Clarence Elmer Cyford

Age 89 Security guard was a decorated World War II veteran.

August 21, 2008|By Frederick N. Rasmussen | Frederick N. Rasmussen,SUN REPORTER

Clarence Elmer "Cy" Cyford, a highly decorated World War II B-26 gunner and retired security guard, died Mondayof Parkinson's disease at a son's Union Bridge home. The former Howard Park resident was 89.

Mr. Cyford, who was born in Baltimore and raised on Mortimer Avenue in Northwest Baltimore, was a graduate of Baltimore public schools.

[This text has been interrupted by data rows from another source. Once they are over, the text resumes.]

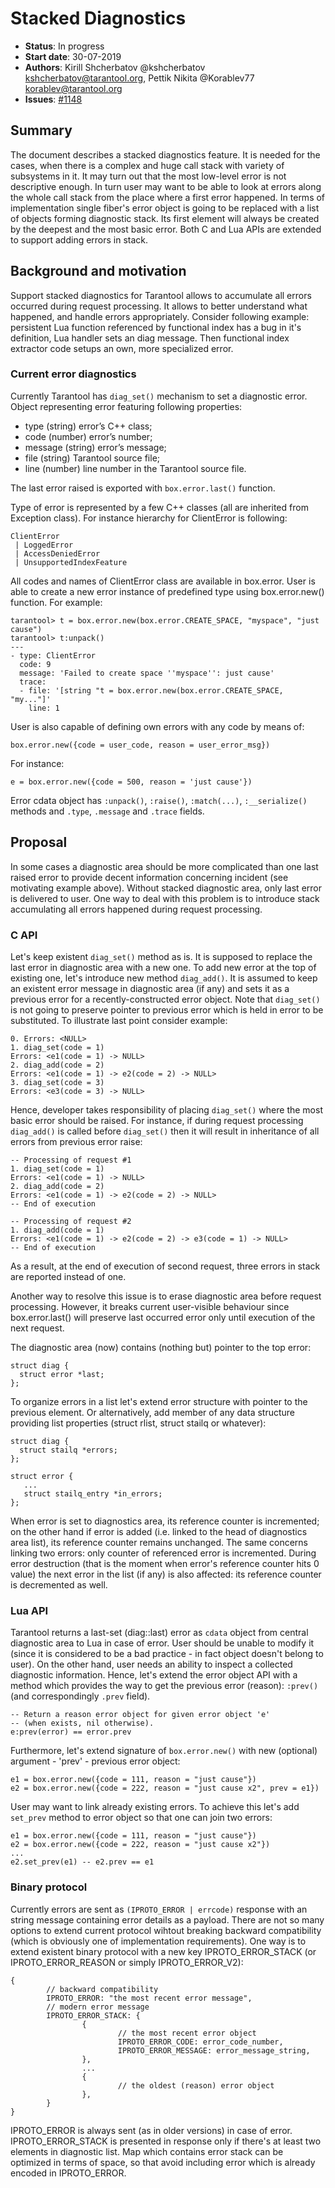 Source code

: # Stacked Diagnostics

* **Status**: In progress
* **Start date**: 30-07-2019
* **Authors**: Kirill Shcherbatov @kshcherbatov kshcherbatov@tarantool.org,
               Pettik Nikita @Korablev77 korablev@tarantool.org
* **Issues**: [#1148](https://github.com/tarantool/<repository\>/issues/1148)


## Summary

The document describes a stacked diagnostics feature. It is needed for the cases,
when there is a complex and huge call stack with variety of subsystems in it.
It may turn out that the most low-level error is not descriptive enough. In turn
user may want to be able to look at errors along the whole call stack from the
place where a first error happened. In terms of implementation single fiber's
error object is going to be replaced with a list of objects forming diagnostic
stack. Its first element will always be created by the deepest and the most
basic error. Both C and Lua APIs are extended to support adding errors in stack.

## Background and motivation

Support stacked diagnostics for Tarantool allows to accumulate all errors
occurred during request processing. It allows to better understand what
happened, and handle errors appropriately. Consider following example:
persistent Lua function referenced by functional index has a bug in it's
definition, Lua handler sets an diag message. Then functional index extractor
code setups an own, more specialized error.

### Current error diagnostics

Currently Tarantool has `diag_set()` mechanism to set a diagnostic error.
Object representing error featuring following properties:
 - type (string) error’s C++ class;
 - code (number) error’s number;
 - message (string) error’s message;
 - file (string) Tarantool source file;
 - line (number) line number in the Tarantool source file.

The last error raised is exported with `box.error.last()` function.

Type of error is represented by a few C++ classes (all are inherited from
Exception class). For instance hierarchy for ClientError is following:
```
ClientError
 | LoggedError
 | AccessDeniedError
 | UnsupportedIndexFeature
```

All codes and names of ClientError class are available in box.error.
User is able to create a new error instance of predefined type using
box.error.new() function. For example:
```
tarantool> t = box.error.new(box.error.CREATE_SPACE, "myspace", "just cause")
tarantool> t:unpack()
---
- type: ClientError
  code: 9
  message: 'Failed to create space ''myspace'': just cause'
  trace:
  - file: '[string "t = box.error.new(box.error.CREATE_SPACE, "my..."]'
    line: 1
```

User is also capable of defining own errors with any code  by means of:
```
box.error.new({code = user_code, reason = user_error_msg})
```
For instance:
```
e = box.error.new({code = 500, reason = 'just cause'})
```

Error cdata object has `:unpack()`, `:raise()`, `:match(...)`, `:__serialize()`
methods and `.type`, `.message` and `.trace` fields.

## Proposal

In some cases a diagnostic area should be more complicated than
one last raised error to provide decent information concerning incident (see
motivating example above). Without stacked diagnostic area, only last error is
delivered to user. One way to deal with this problem is to introduce stack
accumulating all errors happened during request processing.

### C API

Let's keep existent `diag_set()` method as is. It is supposed to replace the
last error in diagnostic area with a new one. To add new error at the top of
existing one, let's introduce new method `diag_add()`. It is assumed to keep
an existent error message in diagnostic area (if any) and sets it as a previous
error for a recently-constructed error object. Note that `diag_set()` is not
going to preserve pointer to previous error which is held in error to be
substituted. To illustrate last point consider example:

```
0. Errors: <NULL>
1. diag_set(code = 1)
Errors: <e1(code = 1) -> NULL>
2. diag_add(code = 2)
Errors: <e1(code = 1) -> e2(code = 2) -> NULL>
3. diag_set(code = 3)
Errors: <e3(code = 3) -> NULL>
```

Hence, developer takes responsibility of placing `diag_set()` where the most
basic error should be raised. For instance, if during request processing
`diag_add()` is called before `diag_set()` then it will result in inheritance
of all errors from previous error raise:

```
-- Processing of request #1
1. diag_set(code = 1)
Errors: <e1(code = 1) -> NULL>
2. diag_add(code = 2)
Errors: <e1(code = 1) -> e2(code = 2) -> NULL>
-- End of execution

-- Processing of request #2
1. diag_add(code = 1)
Errors: <e1(code = 1) -> e2(code = 2) -> e3(code = 1) -> NULL>
-- End of execution
```

As a result, at the end of execution of second request, three errors in
stack are reported instead of one.

Another way to resolve this issue is to erase diagnostic area before
request processing. However, it breaks current user-visible behaviour
since box.error.last() will preserve last occurred error only until execution
of the next request.

The diagnostic area (now) contains (nothing but) pointer to the top error:
```
struct diag {
  struct error *last;
};

```

To organize errors in a list let's extend error structure with pointer to
the previous element. Or alternatively, add member of any data structure
providing list properties (struct rlist, struct stailq or whatever):
```
struct diag {
  struct stailq *errors;
};

struct error {
   ...
   struct stailq_entry *in_errors;
};
```
When error is set to diagnostics area, its reference counter is incremented;
on the other hand if error is added (i.e. linked to the head of diagnostics
area list), its reference counter remains unchanged. The same concerns linking
two errors: only counter of referenced error is incremented. During error
destruction (that is the moment when error's reference counter hits 0 value)
the next error in the list (if any) is also affected: its reference counter
is decremented as well.

### Lua API

Tarantool returns a last-set (diag::last) error as `cdata` object from central
diagnostic area to Lua in case of error. User should be unable to modify it
(since it is considered to be a bad practice - in fact object doesn't belong
to user). On the other hand, user needs an ability to inspect a collected
diagnostic information. Hence, let's extend the error object API with a method
which provides the way to get the previous error (reason): `:prev()` (and
correspondingly `.prev` field).

```
-- Return a reason error object for given error object 'e'
-- (when exists, nil otherwise).
e:prev(error) == error.prev
```

Furthermore, let's extend signature of `box.error.new()` with new (optional)
argument - 'prev' - previous error object:

```
e1 = box.error.new({code = 111, reason = "just cause"})
e2 = box.error.new({code = 222, reason = "just cause x2", prev = e1})
```

User may want to link already existing errors. To achieve this let's add
`set_prev` method to error object so that one can join two errors:
```
e1 = box.error.new({code = 111, reason = "just cause"})
e2 = box.error.new({code = 222, reason = "just cause x2"})
...
e2.set_prev(e1) -- e2.prev == e1
```
### Binary protocol

Currently errors are sent as `(IPROTO_ERROR | errcode)` response with an
string message containing error details as a payload. There are not so many
options to extend current protocol wihtout breaking backward compatibility
(which is obviously one of implementation requirements). One way is to extend
existent binary protocol with a new key IPROTO_ERROR_STACK (or
IPROTO_ERROR_REASON or simply IPROTO_ERROR_V2):
```
{
        // backward compatibility
        IPROTO_ERROR: "the most recent error message",
        // modern error message
        IPROTO_ERROR_STACK: {
                {
                        // the most recent error object
                        IPROTO_ERROR_CODE: error_code_number,
                        IPROTO_ERROR_MESSAGE: error_message_string,
                },
                ...
                {
                        // the oldest (reason) error object
                },
        }
}
```

IPROTO_ERROR is always sent (as in older versions) in case of error.
IPROTO_ERROR_STACK is presented in response only if there's at least two
elements in diagnostic list. Map which contains error stack can be optimized
in terms of space, so that avoid including error which is already encoded
in IPROTO_ERROR.
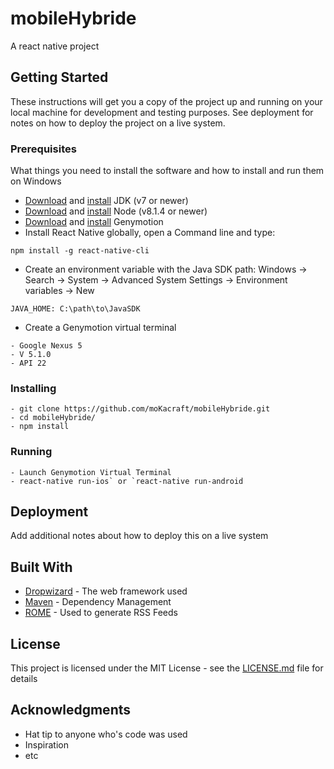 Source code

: # mobileHybride

A react native project

## Getting Started

These instructions will get you a copy of the project up and running on your local machine for development and testing purposes. See deployment for notes on how to deploy the project on a live system.

### Prerequisites

What things you need to install the software and how to install and run them on Windows

- <a href="http://www.oracle.com/technetwork/java/javase/downloads/jdk7-downloads-1880260.html">Download</a> and <a href="https://docs.oracle.com/javase/7/docs/webnotes/install/windows/jdk-installation-windows.html">install</a> JDK (v7 or newer)
- <a href="https://nodejs.org/en/">Download</a> and <a href="http://nodesource.com/blog/installing-nodejs-tutorial-windows/">install</a> Node (v8.1.4 or newer)
- <a href="https://www.genymotion.com/download/">Download</a> and <a href="https://docs.genymotion.com/Content/01_Get_Started/Installation.htm">install</a> Genymotion
- Install React Native globally, open a Command line and type:
```
npm install -g react-native-cli
```
- Create an environment variable with the Java SDK path: Windows → Search → System → Advanced System Settings → Environment variables → New
```
JAVA_HOME: C:\path\to\JavaSDK
```
- Create a Genymotion virtual terminal
```
- Google Nexus 5
- V 5.1.0
- API 22
```
### Installing
```
- git clone https://github.com/moKacraft/mobileHybride.git
- cd mobileHybride/
- npm install
```

### Running
```
- Launch Genymotion Virtual Terminal
- react-native run-ios` or `react-native run-android
```

## Deployment

Add additional notes about how to deploy this on a live system

## Built With

* [Dropwizard](http://www.dropwizard.io/1.0.2/docs/) - The web framework used
* [Maven](https://maven.apache.org/) - Dependency Management
* [ROME](https://rometools.github.io/rome/) - Used to generate RSS Feeds

## License

This project is licensed under the MIT License - see the [LICENSE.md](LICENSE.md) file for details

## Acknowledgments

* Hat tip to anyone who's code was used
* Inspiration
* etc
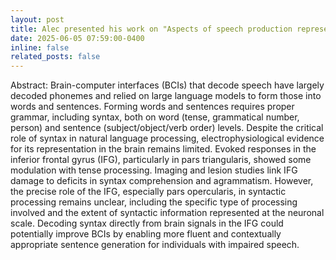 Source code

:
 ```yaml
---
layout: post
title: Alec presented his work on "Aspects of speech production represented in inferior frontal gyrus" at the 2025 BCI Meeting in Banff, Canada!
date: 2025-06-05 07:59:00-0400
inline: false
related_posts: false
---
```


Abstract:
Brain-computer interfaces (BCIs) that decode speech have largely decoded phonemes and relied on large language models to form those into words and sentences. Forming words and sentences requires proper grammar, including syntax, both on word (tense, grammatical number, person) and sentence (subject/object/verb order) levels. Despite the critical role of syntax in natural language processing, electrophysiological evidence for its representation in the brain remains limited. Evoked responses in the inferior frontal gyrus (IFG), particularly in pars triangularis, showed some modulation with tense processing. Imaging and lesion studies link IFG damage to deficits in syntax comprehension and agrammatism. However, the precise role of the IFG, especially pars opercularis, in syntactic processing remains unclear, including the specific type of processing involved and the extent of syntactic information represented at the neuronal scale. Decoding syntax directly from brain signals in the IFG could potentially improve BCIs by enabling more fluent and contextually appropriate sentence generation for individuals with impaired speech.
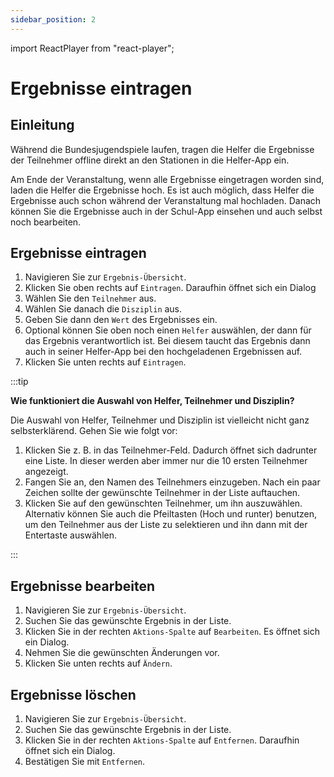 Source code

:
 ```yaml
---
sidebar_position: 2
---
```


import ReactPlayer from "react-player";

# Ergebnisse eintragen

<div className="video__wrapper">
  <ReactPlayer
    className="video__player"
    controls
    height="100%"
    config={{
      file: {
        attributes: {
          poster:
            "https://storage.googleapis.com/files.bujus.de/school-app-tutorials/school-app-ergebnisse-eintragen-tutorial-thumbnail.jpg",
        },
      },
    }}
    url="https://storage.googleapis.com/files.bujus.de/school-app-tutorials/school-app-ergebnisse-eintragen-tutorial.mp4"
    width="100%"
  />
</div>

## Einleitung

Während die Bundesjugendspiele laufen, tragen die Helfer die Ergebnisse der Teilnehmer offline direkt an den Stationen in die Helfer-App ein.

Am Ende der Veranstaltung, wenn alle Ergebnisse eingetragen worden sind, laden die Helfer die Ergebnisse hoch. Es ist auch möglich, dass Helfer die Ergebnisse auch schon während der Veranstaltung mal hochladen. Danach können Sie die Ergebnisse auch in der Schul-App einsehen und auch selbst noch bearbeiten.

## Ergebnisse eintragen

1. Navigieren Sie zur `Ergebnis-Übersicht`.
2. Klicken Sie oben rechts auf `Eintragen`. Daraufhin öffnet sich ein Dialog
3. Wählen Sie den `Teilnehmer` aus.
4. Wählen Sie danach die `Disziplin` aus.
5. Geben Sie dann den `Wert` des Ergebnisses ein.
6. Optional können Sie oben noch einen `Helfer` auswählen, der dann für das Ergebnis verantwortlich ist. Bei diesem taucht das Ergebnis dann auch in seiner Helfer-App bei den hochgeladenen Ergebnissen auf.
7. Klicken Sie unten rechts auf `Eintragen`.

:::tip

**Wie funktioniert die Auswahl von Helfer, Teilnehmer und Disziplin?**

Die Auswahl von Helfer, Teilnehmer und Disziplin ist vielleicht nicht ganz selbsterklärend. Gehen Sie wie folgt vor:

1. Klicken Sie z. B. in das Teilnehmer-Feld. Dadurch öffnet sich dadrunter eine Liste. In dieser werden aber immer nur die 10 ersten Teilnehmer angezeigt.
2. Fangen Sie an, den Namen des Teilnehmers einzugeben. Nach ein paar Zeichen sollte der gewünschte Teilnehmer in der Liste auftauchen.
3. Klicken Sie auf den gewünschten Teilnehmer, um ihn auszuwählen. Alternativ können Sie auch die Pfeiltasten (Hoch und runter) benutzen, um den Teilnehmer aus der Liste zu selektieren und ihn dann mit der Entertaste auswählen.

:::

## Ergebnisse bearbeiten

1. Navigieren Sie zur `Ergebnis-Übersicht`.
2. Suchen Sie das gewünschte Ergebnis in der Liste.
3. Klicken Sie in der rechten `Aktions-Spalte` auf `Bearbeiten`. Es öffnet sich ein Dialog.
4. Nehmen Sie die gewünschten Änderungen vor.
5. Klicken Sie unten rechts auf `Ändern`.

## Ergebnisse löschen

1. Navigieren Sie zur `Ergebnis-Übersicht`.
2. Suchen Sie das gewünschte Ergebnis in der Liste.
3. Klicken Sie in der rechten `Aktions-Spalte` auf `Entfernen`. Daraufhin öffnet sich ein Dialog.
4. Bestätigen Sie mit `Entfernen`.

Mr. Cyford was working at Montgomery Ward & Co. on Washington Boulevard when he enlisted in the Army Air Corps in 1940.

"Dad knew the U.S. was going to war,and he wanted to be a part of it," said a son, Larry K. Cyford of Union Bridge.

Initially trained as an aircraft mechanic, Mr. Cyford took his first flight ever as a student engineer aboard a plane flying eight hours from Puerto Rico to Chicago.

"What a great feeling that was to be up there in the wild blue yonder. Knew that was the place for me and I would start working on how to become a regular flier," he wrote in an unpublished memoir.

Mr. Cyford was a spotter on anti-submarine planes that searched for German U-boats in the Caribbean before transferring to England, where he joined the 386th Bombardment Group - "The Crusaders" - serving with its 555th Bomb Squadron, which was known as the "Red Devil Squadron."

He flew aboard a Martin B-26 Marauder bomber that had been built at the Glenn L. Martin Co. plant in Middle River, serving as a mechanic and top-turret .50-caliber machine gunner.

Mr. Cyford, who later became a longtime acquaintance of Loretta Young, asked the Hollywood star to sign their B-26 during a morale tour in Michigan, and she obliged.

She signed the plane in large chalk letters that a crew member later traced in yellow paint before the plane flew back across the Atlantic to return to combat.

After a mission over Holland that included four groups of B-26s whose target was a German airfield, Mr. Cyford wrote, "The flak was being fired at the formation ahead of us. We went on taking evasive action and a few miles from the airfield, they put their sights on us and let go with everything they had."

Only one plane was lost.

"This mission was the one which I felt sure I was going to get it," he wrote.

Of the 18 planes from his squadron that returned to England that day, five made single-engine landings, two crash-landed and 10 were out of commission for a week from damage.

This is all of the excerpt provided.